Vedananupassana Meditation
Mindfulness of sensation or
contemplation of sensation is known as Vedananupassana or Body scan meditation.
Vedananupassana
meditation consists of minutely observing feelings such as aversion and desire
as well as pleasant and unpleasant ones. It is a
form of Vipassana meditation that is geared to enhance mind/body awareness
(interoceptive awareness). According to Mirams , Poliakoff , Brown and Lloyd
(2013) brief body-scan meditation practice improves somatosensory
perceptual decision making. Fox and colleagues (2012) reported that long-term meditators provide
more accurate introspective reports than novices.

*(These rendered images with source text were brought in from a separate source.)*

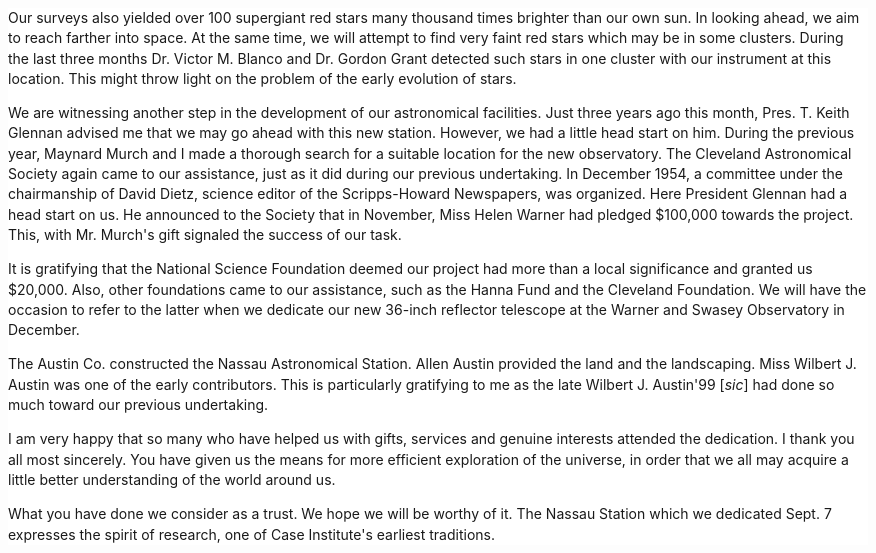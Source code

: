 Our surveys also yielded over 100 supergiant red stars many thousand times brighter than our own sun. In looking ahead, we aim to reach farther into space. At the same time, we will attempt to find very faint red stars which may be in some clusters. During the last three months Dr. Victor M. Blanco and Dr. Gordon Grant detected such stars in one cluster with our instrument at this location. This might throw light on the problem of the early evolution of stars.

We are witnessing another step in the development of our astronomical facilities. Just three years ago this month, Pres. T. Keith Glennan advised me that we may go ahead with this new station. However, we had a little head start on him. During the previous year, Maynard Murch and I made a thorough search for a suitable location for the new observatory. The Cleveland Astronomical Society again came to our assistance, just as it did during our previous undertaking. In December 1954, a committee under the chairmanship of David Dietz, science editor of the Scripps-Howard Newspapers, was organized. Here President Glennan had a head start on us. He announced to the Society that in November, Miss Helen Warner had pledged $100,000 towards the project. This, with Mr. Murch's gift signaled the success of our task.

It is gratifying that the National Science Foundation deemed our project had more than a local significance and granted us $20,000. Also, other foundations came to our assistance, such as the Hanna Fund and the Cleveland Foundation. We will have the occasion to refer to the latter when we dedicate our new 36-inch reflector telescope at the Warner and Swasey Observatory in December.

The Austin Co. constructed the Nassau Astronomical Station. Allen Austin provided the land and the landscaping. Miss Wilbert J. Austin was one of the early contributors. This is particularly gratifying to me as the late Wilbert J. Austin'99 \[*sic*] had done so much toward our previous undertaking.

I am very happy that so many who have helped us with gifts, services and genuine interests attended the dedication. I thank you all most sincerely. You have given us the means for more efficient exploration of the universe, in order that we all may acquire a little better understanding of the world around us.

What you have done we consider as a trust. We hope we will be worthy of it. The Nassau Station which we dedicated Sept. 7 expresses the spirit of research, one of Case Institute's earliest traditions.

Mediation Induced Morphological Changes of the Brain
The human brain is composed
of approximately 100 billion neurons. The brain has many specialized cells,
harboring sets of both common, widely distributed, as well as specialized and
discretely localized proteins (Sjöstedtet al., 2015). Experience produces multiple, dissociable
changes in the brain including increases in dendritic length, increases (or
decreases) in spine density, synapse formation, increased glial activity, and
altered metabolic activity (Kolb & Whishaw ,1998). Psychopathology can
cause detrimental changes in the brain. For instance in PTSD brain areas
such as medial prefrontal cortex, hippocampus, and amygdale undergo
changes. Brain imaging studies show that PTSD patients have increased amygdala
reactivity during fear acquisition (Bremner et al., 2008).
Healthy brain structural
changes have been reported following meditation practice. Meditation is
associated with neuroplastic changes. Magnetic resonance imaging
(MRI) and positron emission tomography (PET) reports of meditators indicate
such changes. Kang and team (2013)
indicate that meditators, compared with controls, showed significantly greater
cortical thickness in the anterior regions of the brain, located in frontal and
temporal areas, including the medial prefrontal cortex, superior frontal
cortex, temporal pole and the middle and interior temporal cortices.
Human Cerebral Cortex
The human cerebral cortex is a highly folded
sheet of neurons the thickness of which varies between 1 and 4.5 mm, with an
overall average of approximately 2.5 mm (1–3).The thickness of the cortex is of
great interest in both normal development as well as a wide variety of
neurodegenerative and psychiatric disorders. Accurate and automated methods for
measuring the thickness of human cerebral cortex could provide powerful tools
for diagnosing and studying a variety of neurodegenerative and psychiatric disorders
(Fischl & Dale, 2000).
The Anterior Cingulate Cortex (ACC)
The anterior cingulate cortex (ACC) also
known as Area 25, is a region that is located towards the front of the corpus
callosum, in the medial frontal lobe. It is a
part of the brain’s limbic system. The ACC is important in decision making and emotional regulation. In addition
the ACC plays an important role in attentional control (Crottaz-Herbette &
Menon, 2006). The anterior cingulate cortex has an important role in focused
problem-solving, error recognition, and adaptive response to changing conditions
( Allman et al., 2001). Meditation increases the ACC activity (Tang et al., 2010) and white matter
change (Tang et al., 2012), and improves self-regulation.
Neocortex
The neocortex is the most developed of the
cerebral tissues (Dorland, 2012) and serves as
the center of higher mental functions for humans. The neocortex contains 100 billion cells and enables the most complex mental activities.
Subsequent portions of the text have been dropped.